Friday 29 March 2024

Let’s talk about sex, baby

This article first appear in the Sunday edition of Malta Today 

Sex sells.

In fact, the very word probably caught your attention in the headline.

Look all around you and you will see that we are bombarded by provocative, sensual images all the time. Or maybe, you won’t even notice, as we have become so inured to it all that the sight of half-naked (mostly female) bodies in suggestive poses does not even register on our consciousness any more.

The casualness with which we have come to accept what many have dubbed a “sex-crazed world” is the result of a snowball effect. When female rap group Salt n Pepa came out with Let’s Talk about Sex in 1990 the lyrics were considered daring (Come on, how many guys you know “make love”?), but the video itself was relatively mild. Now, we take it for granted that a music video will feature a pouting, scantily clad singer who gyrates sexily and sprawls without any inhibitions in front of the camera, with former Disney channel stars such as Miley Cyrus and now even Selena Gomez eager to shed their goody-goody two shoes image and show that they have become “women”.

Even respected, established actresses, who may have previously balked at the idea, gradually started taking the decision to do films where they have to strip naked and take part in sex scenes. Predictably, as our senses have been dulled because of frequent exposure to what is considered sexy, it takes more and more to shock us. Red carpet dresses reveal as much of the female shape as possible with celebrities stopping just short of emerging from their limos literally butt naked. Just as with violence, where before someone used to be killed off camera but now the whole thing is shown more graphically, so too with nudity and sex scenes. What used to be hinted at but immediately understood by audiences (the camera pans away slowly and discretely from an embrace and we immediately know, they are going to have sex) nowadays it is quite common to see more explicit sex scenes in mainstream movies as basically nothing is left to the imagination.

So, where has this left us? In a world where there is an excess of everything, should there be a point where (much like when we have eaten too much) we should say, stop it with all this sex being thrown at us from everywhere, we’ve had enough? With gluttony you end up not even appreciating the taste and culinary delights of really good food, so it seems to me that being continuously bombarded by sexual imagery has much the same effect: we are devaluating sex, as we are devaluating the beauty of the female body by reducing a woman to mere body parts used to sell everything from cars to venues by pandering to male lust.
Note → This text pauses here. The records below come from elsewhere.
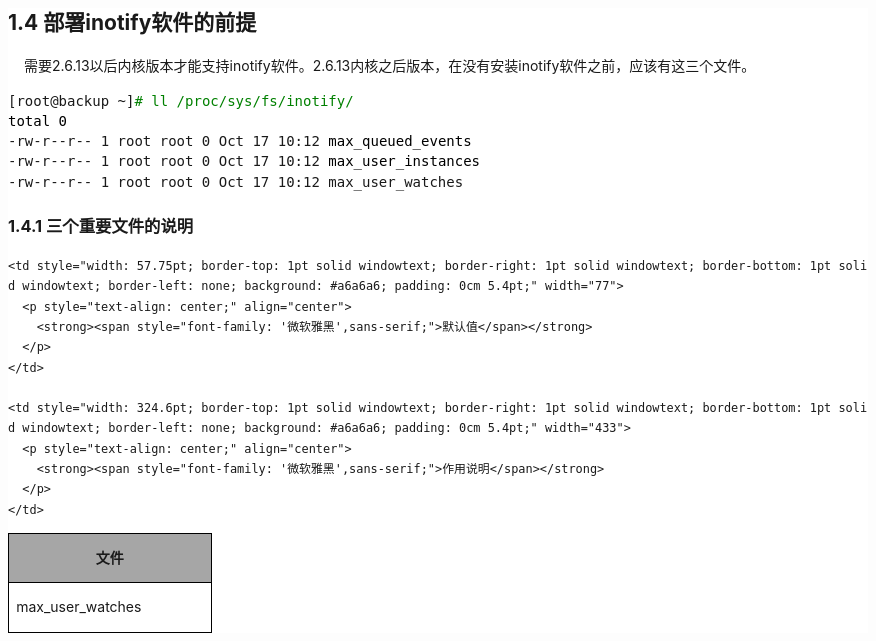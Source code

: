 ## <span id="14_inotify">1.4 <span style="font-family: '微软雅黑',sans-serif;">部署</span>inotify<span style="font-family: '微软雅黑',sans-serif;">软件的前提</span></span>

<p style="text-indent: 12.0pt;">
  <span style="font-family: '微软雅黑',sans-serif;">需要</span>2.6.13<span style="font-family: '微软雅黑',sans-serif;">以后内核版本才能支持</span>inotify<span style="font-family: '微软雅黑',sans-serif;">软件。</span>2.6.13<span style="font-family: '微软雅黑',sans-serif;">内核之后版本，在没有安装</span>inotify<span style="font-family: '微软雅黑',sans-serif;">软件之前，应该有这三个文件。</span>
</p>

<div class="cnblogs_code">
  <pre>[root@backup ~]<span style="color: #008000;">#</span><span style="color: #008000;"> ll /proc/sys/fs/inotify/</span>
<span style="color: #000000;">total 0
</span>-rw-r--r-- 1 root root 0 Oct 17 10:12<span style="color: #000000;"> max_queued_events
</span>-rw-r--r-- 1 root root 0 Oct 17 10:12<span style="color: #000000;"> max_user_instances
</span>-rw-r--r-- 1 root root 0 Oct 17 10:12 max_user_watches</pre>
</div>

### <span id="141">1.4.1 <span style="font-family: '微软雅黑',sans-serif;">三个重要文件的说明</span></span>

<table style="border-collapse: collapse; border-width: initial; border-style: none; border-color: initial;" border="1" cellspacing="0" cellpadding="0">
  <tr>
    <td style="width: 140.45pt; border-width: 1pt; border-style: solid; border-color: windowtext; background: #a6a6a6; padding: 0cm 5.4pt;" width="187">
      <p style="text-align: center;" align="center">
        <strong><span style="font-family: '微软雅黑',sans-serif;">文件</span></strong>
      </p>
    </td>
    
    <td style="width: 57.75pt; border-top: 1pt solid windowtext; border-right: 1pt solid windowtext; border-bottom: 1pt solid windowtext; border-left: none; background: #a6a6a6; padding: 0cm 5.4pt;" width="77">
      <p style="text-align: center;" align="center">
        <strong><span style="font-family: '微软雅黑',sans-serif;">默认值</span></strong>
      </p>
    </td>
    
    <td style="width: 324.6pt; border-top: 1pt solid windowtext; border-right: 1pt solid windowtext; border-bottom: 1pt solid windowtext; border-left: none; background: #a6a6a6; padding: 0cm 5.4pt;" width="433">
      <p style="text-align: center;" align="center">
        <strong><span style="font-family: '微软雅黑',sans-serif;">作用说明</span></strong>
      </p>
    </td>
  </tr>
  
  <tr>
    <td style="width: 140.45pt; border-right: 1pt solid windowtext; border-bottom: 1pt solid windowtext; border-left: 1pt solid windowtext; border-top: none; padding: 0cm 5.4pt;" width="187">
      <p style="text-align: justify; text-justify: inter-ideograph;">
        max_user_watches
      </p>
    </td>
The problem with the adverts which appeared recently to promote a new club is precisely this. The camera acts as the male gaze: the young girls are there to be gawked at as they bend over in suggestive poses in front of the men. The girls are pretending that they are about to play tennis but the whole scenario is reminiscent of what happens at a strip club as men watch pole dancers. The men reading this will probably shrug and say (like the club owner), “so what, no big deal”; it’s just marketing and it worked because it caught people’s attention. But having found myself trying to explain to many men on Facebook why this advert is offensive and unacceptable to women made me realize that the gap between the genders regarding the objectification of women has widened into a chasm. Several of them came back at me with the argument that these days, men are objectified as well (which is hardly the point) but that is not enough of an argument to allow these type of marketing campaigns to just slide.

There is a much more sobering issue at stake than mere titillation or “suggestive fun”. The inability of some men to understand what was wrong with these ads opened my eyes to how extremely difficult it is for them to put themselves in our shoes, and comprehend what women feel when they see this kind of advert. All our lives from the time we are young girls, we are subjected to verbal harassment (no matter WHAT we are wearing) . These adverts say, sure go ahead, “rape'” her with your eyes, because that’s all a woman is good for.

As pointed out in an article on the subject in The Guardian in 2013, “Sexual images and innuendo are so widely used in advertising that such exploitation is more norm than exception. Societal values and sensitivities, and sometimes censorship, usually keep such advertising from becoming borderline pornography.“

Repeated studies have shown that by using women as a marketing tool, the way society looks at the woman’s image is tarnished and degraded. Those men who told me that “this has been happening for a long time” are correct, but does that mean we should throw in the towel and accept this very demeaning and unethical exploitation of women by corporate media gurus? Are we seriously going to say it’s OK to portray women as a disposable commodity or a slab of meat which only exists for the male’s pleasure?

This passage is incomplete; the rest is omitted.